>>12776179Those are other programs. In CS, which comes from more a math tradition than a physics one, rigor leads directly to interesting and useful results. You don’t need the entire undergrad math degree - that’s not for everyone - but just a bit more rigor and math would elevate the average CS degree
>>12776195I didn’t neglect that at all. I mentioned it:
>It also shows up in parts of CS, but it isn’t the mathematical bread and butter in CS like combinatorics, abstract algebra, and logic.calculus has numerous uses in CS, but it’s still not as important as the above. It’s still necessary to learn just out of pedagogy and because its the basics - as a stem student, you need to be able to commune with other people from other subjects. You do work related to the rest of stem, and so you should be able to learn what others do. Calculus is the basic language for that.
And this isn’t even like, grad level stuff. How are you gonna learn about numerical methods without calculus and discrete math / algebraic methods? How are you gonna do any algorithm analysis for something that isn’t the super basic recurrence with a master theorem without calculus and generating functions? This stuff *is sophomore level* and is absolutely what a generalist in CS needs. It’s not much to ask these people to do it.

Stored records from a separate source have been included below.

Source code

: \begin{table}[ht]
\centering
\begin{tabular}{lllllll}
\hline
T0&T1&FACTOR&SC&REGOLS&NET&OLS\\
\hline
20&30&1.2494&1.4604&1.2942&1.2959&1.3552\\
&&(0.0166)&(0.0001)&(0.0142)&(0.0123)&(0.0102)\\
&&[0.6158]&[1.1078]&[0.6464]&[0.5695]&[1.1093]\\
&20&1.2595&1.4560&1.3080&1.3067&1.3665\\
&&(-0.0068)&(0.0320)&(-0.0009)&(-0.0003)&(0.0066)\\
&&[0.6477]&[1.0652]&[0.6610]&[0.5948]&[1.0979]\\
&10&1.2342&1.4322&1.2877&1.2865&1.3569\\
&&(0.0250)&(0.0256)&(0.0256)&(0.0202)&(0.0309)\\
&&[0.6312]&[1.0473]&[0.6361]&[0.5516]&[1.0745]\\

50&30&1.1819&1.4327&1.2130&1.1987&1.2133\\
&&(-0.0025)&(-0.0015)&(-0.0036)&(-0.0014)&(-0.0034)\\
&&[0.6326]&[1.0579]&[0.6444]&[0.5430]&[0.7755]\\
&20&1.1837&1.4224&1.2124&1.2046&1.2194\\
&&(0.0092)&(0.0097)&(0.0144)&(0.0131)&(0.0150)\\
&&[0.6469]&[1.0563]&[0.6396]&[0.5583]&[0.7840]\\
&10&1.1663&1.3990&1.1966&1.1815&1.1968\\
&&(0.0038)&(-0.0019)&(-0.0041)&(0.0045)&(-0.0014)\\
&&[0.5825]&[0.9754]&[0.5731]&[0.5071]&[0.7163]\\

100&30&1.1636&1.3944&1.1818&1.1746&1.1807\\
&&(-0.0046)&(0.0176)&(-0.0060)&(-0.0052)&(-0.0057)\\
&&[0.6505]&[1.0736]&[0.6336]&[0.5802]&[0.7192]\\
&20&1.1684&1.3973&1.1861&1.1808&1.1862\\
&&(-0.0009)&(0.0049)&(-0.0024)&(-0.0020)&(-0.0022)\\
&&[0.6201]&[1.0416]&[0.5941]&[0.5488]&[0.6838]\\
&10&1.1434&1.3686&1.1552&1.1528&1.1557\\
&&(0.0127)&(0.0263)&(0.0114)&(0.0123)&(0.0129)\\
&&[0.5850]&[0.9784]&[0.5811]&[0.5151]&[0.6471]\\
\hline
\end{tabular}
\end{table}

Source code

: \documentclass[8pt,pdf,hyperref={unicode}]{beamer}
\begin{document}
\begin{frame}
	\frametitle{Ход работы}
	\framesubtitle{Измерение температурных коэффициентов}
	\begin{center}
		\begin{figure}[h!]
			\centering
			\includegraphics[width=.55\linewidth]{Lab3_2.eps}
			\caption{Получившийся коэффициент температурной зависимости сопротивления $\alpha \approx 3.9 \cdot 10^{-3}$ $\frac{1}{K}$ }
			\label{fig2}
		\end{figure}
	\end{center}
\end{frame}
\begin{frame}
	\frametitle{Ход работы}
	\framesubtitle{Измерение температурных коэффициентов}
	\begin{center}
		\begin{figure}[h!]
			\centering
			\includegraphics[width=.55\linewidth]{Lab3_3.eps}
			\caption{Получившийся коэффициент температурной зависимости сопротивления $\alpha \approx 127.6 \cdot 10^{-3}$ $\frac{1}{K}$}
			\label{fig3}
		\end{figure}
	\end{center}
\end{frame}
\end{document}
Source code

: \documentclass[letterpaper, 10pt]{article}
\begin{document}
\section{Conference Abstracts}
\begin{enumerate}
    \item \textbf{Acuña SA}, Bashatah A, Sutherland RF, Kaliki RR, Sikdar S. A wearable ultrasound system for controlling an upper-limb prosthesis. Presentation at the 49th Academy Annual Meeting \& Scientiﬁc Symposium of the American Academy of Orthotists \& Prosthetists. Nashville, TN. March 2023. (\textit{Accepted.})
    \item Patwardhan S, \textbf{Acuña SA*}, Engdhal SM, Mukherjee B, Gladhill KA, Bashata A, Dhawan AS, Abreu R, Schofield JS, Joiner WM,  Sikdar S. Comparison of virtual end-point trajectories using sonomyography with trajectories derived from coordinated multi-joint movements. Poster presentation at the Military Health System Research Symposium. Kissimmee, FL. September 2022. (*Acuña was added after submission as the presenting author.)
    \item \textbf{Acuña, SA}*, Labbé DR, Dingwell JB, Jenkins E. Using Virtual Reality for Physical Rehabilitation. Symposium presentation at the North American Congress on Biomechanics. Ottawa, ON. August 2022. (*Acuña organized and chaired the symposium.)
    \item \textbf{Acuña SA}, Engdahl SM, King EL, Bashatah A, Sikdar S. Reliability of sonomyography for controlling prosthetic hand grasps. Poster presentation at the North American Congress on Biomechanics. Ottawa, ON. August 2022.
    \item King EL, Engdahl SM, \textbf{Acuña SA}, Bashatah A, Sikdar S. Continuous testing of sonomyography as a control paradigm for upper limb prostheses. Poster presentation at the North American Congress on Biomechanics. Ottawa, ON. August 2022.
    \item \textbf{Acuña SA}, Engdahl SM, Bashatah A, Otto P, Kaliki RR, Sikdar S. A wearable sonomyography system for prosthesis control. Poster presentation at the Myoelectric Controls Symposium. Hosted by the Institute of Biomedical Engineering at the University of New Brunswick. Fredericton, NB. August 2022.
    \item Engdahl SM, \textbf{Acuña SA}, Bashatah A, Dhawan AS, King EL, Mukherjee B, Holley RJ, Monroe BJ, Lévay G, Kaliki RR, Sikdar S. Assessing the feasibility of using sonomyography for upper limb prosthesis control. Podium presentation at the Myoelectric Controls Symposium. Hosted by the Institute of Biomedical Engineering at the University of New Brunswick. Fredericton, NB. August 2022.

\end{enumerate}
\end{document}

You’re in undergrad CS to solve problems - what other things would you have them learn instead? They ought to take systems up to OS and maybe embedded, language theory and compilers, and some hot topic application areas like machine learning, graphics processing, robotics, biology inspired computing, data mining, etc.. all of these hot application areas, alongside places in core theory, use calculus alongside the discrete math. It’s important.